Although best-known for his many Broadway appearances, Michael loved being recognized for Dark Shadows, Frazier and Seinfeld (he was featured in the popular "The Maestro" episode). In Kansas City, he was a regular at Sullivan's Steakhouse, eating late dinners with his longtime companion (and frequent leading lady) Marion Ross. Michael died July 8 in Woodland Hills, California. He was 84 years old.

"I met Paul in 1993," says the New Theatre's Dennis D. Hennessy. "I had gone to New York City to do auditions for our production of Fiddler on the Roof. We had a lot of big Broadway names come in, but Paul just nailed the audition. He was sensational.

Michael and Hennessy would continue to work together on numerous plays at the New Theatre Restaurant over the next decade: "He was a director's actor," Hennessy says. "Because of his years on Broadway, because of all the great directors he had worked with over the years, he had an incredible sense of pacing, completely understood all the technical aspects and the rhythm required for doing comedy. He was the perfect actor."

Hennessy says Michael became like a father figure to him.

A strong, burly man -- at age 75, Michael famously put a fierce grip on a thief attempting to steal Marion Ross' purse in Italy until the man dropped the bag and ran -- Michael was famously cast as gypsies, gangsters (he made his Broadway debut as a mobster in Bells Are Ringing in 1956) and Italian-Americans. Michael was actually of Lebanese heritage. When living in Kansas City, he loved preparing Lebanese feasts for his friends, including Greater Kansas City Shakespeare Festival founder Marilyn Strauss.
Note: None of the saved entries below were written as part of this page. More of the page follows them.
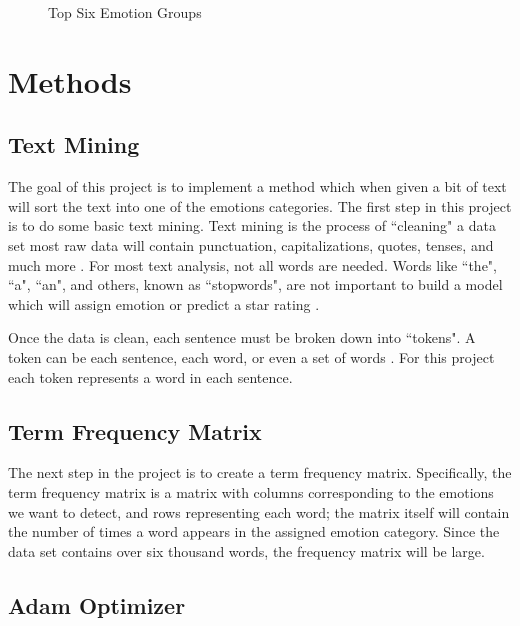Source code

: \documentclass[titlepage,letterpaper]{article}
\begin{document}
 

 \begin{figure}[htb]
		\centering
 		\caption{Top Six Emotion Groups}
 		
 		\label{topsixgroups}
 \end{figure}
 	
 
\section{Methods}

\subsection{Text Mining}
The goal of this project is to implement a method which when given a bit of text will sort the text into one of the emotions categories. The first step in this project is to do some basic text mining. Text mining is the process of ``cleaning" a data set most raw data will contain punctuation, capitalizations, quotes, tenses, and much more \cite{TextMining}. For most text analysis, not all words are needed. Words like ``the", ``a", ``an", and others, known as ``stopwords", are not important to build a model which will assign emotion or predict a star rating \cite{TextMining}. 

Once the data is clean, each sentence must be broken down into ``tokens". A token can be each sentence, each word, or even a set of words \cite{TextMining}. For this project each token represents a word in each sentence. 

\subsection{Term Frequency Matrix}
The next step in the project is to create a term frequency matrix. Specifically, the term frequency matrix is a matrix with columns corresponding to the emotions we want to detect, and rows representing each word; the matrix itself will contain the number of times a word appears in the assigned emotion category. Since the data set contains over six thousand words, the frequency matrix will be large.

\subsection{Adam Optimizer}
\end{document}

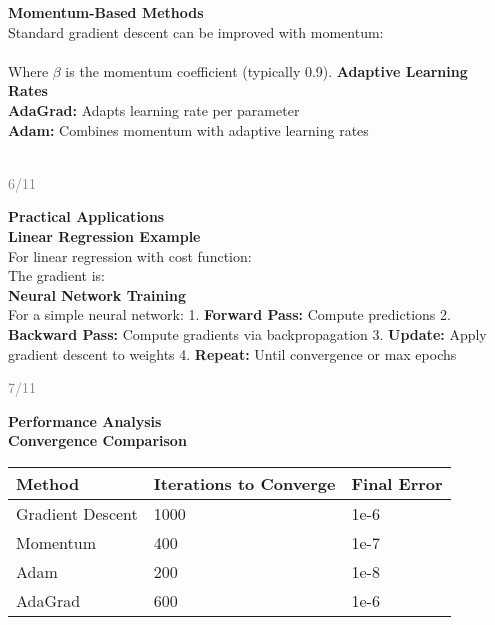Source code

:\documentclass[11pt]{article}
\begin{document}
\textbf{\Large Momentum-Based Methods}\\[0.3cm]
Standard gradient descent can be improved with momentum:
\\[\1\\]
\\[\1\\]
Where $\beta$ is the momentum coefficient (typically 0.9).
\textbf{\Large Adaptive Learning Rates}\\[0.3cm]
\textbf{AdaGrad:} Adapts learning rate per parameter
\\[\1\\]
\textbf{Adam:} Combines momentum with adaptive learning rates
\\[\1\\]
\\[\1\\]\n\n\vfill\n\begin{flushright}\n\textcolor{gray}{\small 6/11}\n\end{flushright}\n\n\newpage\n\n\textbf{\huge Practical Applications}\\[0.5cm]
\textbf{\Large Linear Regression Example}\\[0.3cm]
For linear regression with cost function:
\\[\1\\]
The gradient is:
\\[\1\\]
\textbf{\Large Neural Network Training}\\[0.3cm]
For a simple neural network:
1. \textbf{Forward Pass:} Compute predictions
2. \textbf{Backward Pass:} Compute gradients via backpropagation
3. \textbf{Update:} Apply gradient descent to weights
4. \textbf{Repeat:} Until convergence or max epochs\n\n\vfill\n\begin{flushright}\n\textcolor{gray}{\small 7/11}\n\end{flushright}\n\n\newpage\n\n\textbf{\huge Performance Analysis}\\[0.5cm]
\textbf{\Large Convergence Comparison}\\[0.3cm]
\begin{center}
\begin{tabular}{lll}
\hline
\textbf{Method} & \textbf{Iterations to Converge} & \textbf{Final Error} \\
\hline
Gradient Descent & 1000 & 1e-6 \\
Momentum & 400 & 1e-7 \\
Adam & 200 & 1e-8 \\
AdaGrad & 600 & 1e-6 \\
\hline
\end{tabular}
\end{center}\\
\end{document}
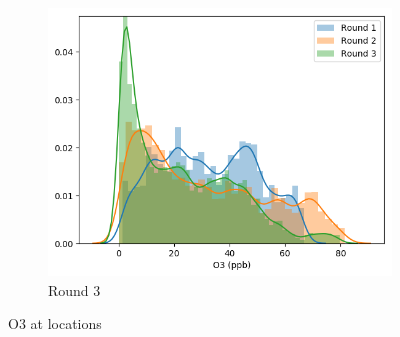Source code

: \documentclass[journal abbreviation, manuscript]{copernicus}
\begin{document}
\begin{figure}[H]
\begin{subfigure}{0.32\textwidth}
\includegraphics[width=\textwidth]{results/distributions/location_shafter_o3.png}
\caption{Round 3}
\end{subfigure}
\caption{O3 at locations}
\label{fig:o3-locations}
\end{figure}

\fi
\end{document}

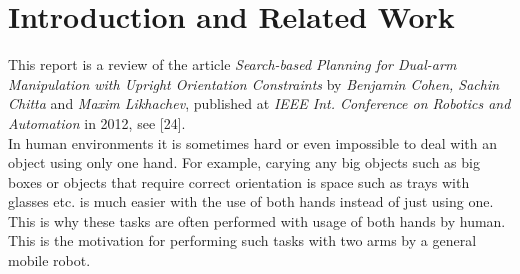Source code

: \documentclass[11pt]{article}
\begin{document}
\section{Introduction and Related Work}
This report is  a review of the article \emph{Search-based Planning for Dual-arm Manipulation with Upright Orientation Constraints} by \emph{Benjamin Cohen, Sachin Chitta} and \emph{Maxim Likhachev}, published at \emph{IEEE Int. Conference on Robotics and Automation} in 2012, see [24].\\
In human environments it is sometimes hard or even impossible to deal with an object using only one hand. For example, carying any big objects such as big boxes or objects that require correct orientation is space such as trays with glasses etc. is much easier with the use of both hands instead of just using one. This is why these tasks are often performed with usage of both hands by human. This is the motivation for performing such tasks with two arms by a general mobile robot.\\
\end{document}
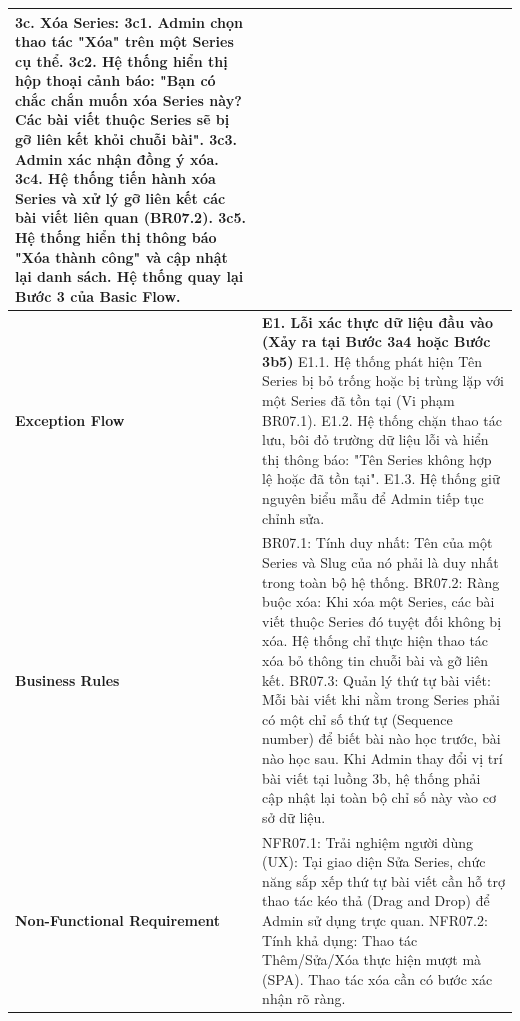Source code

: \documentclass[a4paper,12pt]{article}
\begin{document}
\begin{longtable}{|p{4cm}|p{11.5cm}|}
3c. Xóa Series: \newline
3c1. Admin chọn thao tác "Xóa" trên một Series cụ thể. \newline
3c2. Hệ thống hiển thị hộp thoại cảnh báo: "Bạn có chắc chắn muốn xóa Series này? Các bài viết thuộc Series sẽ bị gỡ liên kết khỏi chuỗi bài". \newline
3c3. Admin xác nhận đồng ý xóa. \newline
3c4. Hệ thống tiến hành xóa Series và xử lý gỡ liên kết các bài viết liên quan (BR07.2). \newline
3c5. Hệ thống hiển thị thông báo "Xóa thành công" và cập nhật lại danh sách. \newline
Hệ thống quay lại Bước 3 của Basic Flow. \\ \hline
\textbf{Exception Flow} & 
\textbf{E1. Lỗi xác thực dữ liệu đầu vào (Xảy ra tại Bước 3a4 hoặc Bước 3b5)} \newline
E1.1. Hệ thống phát hiện Tên Series bị bỏ trống hoặc bị trùng lặp với một Series đã tồn tại (Vi phạm BR07.1). \newline
E1.2. Hệ thống chặn thao tác lưu, bôi đỏ trường dữ liệu lỗi và hiển thị thông báo: "Tên Series không hợp lệ hoặc đã tồn tại". \newline
E1.3. Hệ thống giữ nguyên biểu mẫu để Admin tiếp tục chỉnh sửa. \\ \hline
\textbf{Business Rules} & 
BR07.1: Tính duy nhất: Tên của một Series và Slug của nó phải là duy nhất trong toàn bộ hệ thống. \newline
BR07.2: Ràng buộc xóa: Khi xóa một Series, các bài viết thuộc Series đó tuyệt đối không bị xóa. Hệ thống chỉ thực hiện thao tác xóa bỏ thông tin chuỗi bài và gỡ liên kết. \newline
BR07.3: Quản lý thứ tự bài viết: Mỗi bài viết khi nằm trong Series phải có một chỉ số thứ tự (Sequence number) để biết bài nào học trước, bài nào học sau. Khi Admin thay đổi vị trí bài viết tại luồng 3b, hệ thống phải cập nhật lại toàn bộ chỉ số này vào cơ sở dữ liệu. \\ \hline
\textbf{Non-Functional Requirement} & 
NFR07.1: Trải nghiệm người dùng (UX): Tại giao diện Sửa Series, chức năng sắp xếp thứ tự bài viết cần hỗ trợ thao tác kéo thả (Drag and Drop) để Admin sử dụng trực quan. \newline
NFR07.2: Tính khả dụng: Thao tác Thêm/Sửa/Xóa thực hiện mượt mà (SPA). Thao tác xóa cần có bước xác nhận rõ ràng. \\ \hline
\end{longtable}
\end{document}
"He was a fantastic cook," Strauss says. "He liked to arrive at your house with all of his own knives, pots and pans, and ingredients to create the must superb Lebanese cuisine. And he was a brilliant raconteur. No one could tell stories like Paul."

Michael last appeared at the New Theatre Restaurant in a play written by playwright Joe DiPietro specifically for him and Marion Ross, The Last Romance, in 2009. After the Kansas City production, Michael and Ross took the show to the Globe Theater in San Diego.

Michael is survived by two sons.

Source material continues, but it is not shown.